NOTE: If you want to continue training afterwards you need to call train() on your model to leave evaluation mode.
You can also find a small working example for dropout with eval() for evaluation mode here:
nn.Dropout vs. F.dropout pyTorch
I add this answer just because I'm facing now the same issue while trying to reproduce Deep Bayesian active learning through dropout disagreement.
If you need to keep dropout active (for example to bootstrap a set of different predictions for the same test instances) you just need to leave the model in training mode, there is no need to define your own dropout layer.

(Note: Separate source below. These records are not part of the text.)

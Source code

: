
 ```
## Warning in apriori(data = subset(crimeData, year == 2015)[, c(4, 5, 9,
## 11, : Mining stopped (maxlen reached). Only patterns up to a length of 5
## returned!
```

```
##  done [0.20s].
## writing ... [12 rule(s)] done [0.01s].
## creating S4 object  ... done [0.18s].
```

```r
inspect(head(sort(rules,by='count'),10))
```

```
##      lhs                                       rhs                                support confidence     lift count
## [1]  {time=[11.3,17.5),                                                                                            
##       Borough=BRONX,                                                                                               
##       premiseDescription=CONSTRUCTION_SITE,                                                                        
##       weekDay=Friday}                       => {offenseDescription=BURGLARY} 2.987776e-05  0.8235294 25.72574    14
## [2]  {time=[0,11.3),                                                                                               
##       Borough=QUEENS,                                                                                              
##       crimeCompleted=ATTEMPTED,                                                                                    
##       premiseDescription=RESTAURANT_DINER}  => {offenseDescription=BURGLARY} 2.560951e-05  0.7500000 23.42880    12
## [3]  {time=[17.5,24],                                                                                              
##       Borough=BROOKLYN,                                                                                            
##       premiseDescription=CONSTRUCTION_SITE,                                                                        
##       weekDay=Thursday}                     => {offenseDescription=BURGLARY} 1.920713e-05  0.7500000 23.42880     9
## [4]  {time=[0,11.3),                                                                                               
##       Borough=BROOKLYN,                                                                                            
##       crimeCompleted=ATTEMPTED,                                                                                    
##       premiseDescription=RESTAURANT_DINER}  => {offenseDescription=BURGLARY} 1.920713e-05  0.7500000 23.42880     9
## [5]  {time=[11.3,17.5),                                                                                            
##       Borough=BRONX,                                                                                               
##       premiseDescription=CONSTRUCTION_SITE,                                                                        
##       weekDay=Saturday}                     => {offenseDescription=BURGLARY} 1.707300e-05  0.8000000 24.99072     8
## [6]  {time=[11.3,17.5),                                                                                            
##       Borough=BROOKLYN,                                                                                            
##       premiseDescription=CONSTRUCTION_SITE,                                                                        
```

Since in pytorch you need to define your own prediction function, you can just add a parameter to it like this:
def predict_class(model, test_instance, active_dropout=False):
if active_dropout:
model.train()
else:
model.eval()
As the other answers said, the dropout layer is desired to be defined in your model's __init__ method, so that your model can keep track of all information of each pre-defined layer. When the model's state is changed, it would notify all layers and do some relevant work. For instance, while calling model.eval() your model would deactivate the dropout layers but directly pass all activations. In general, if you wanna deactivate your dropout layers, you'd better define the dropout layers in __init__ method using nn.Dropout module.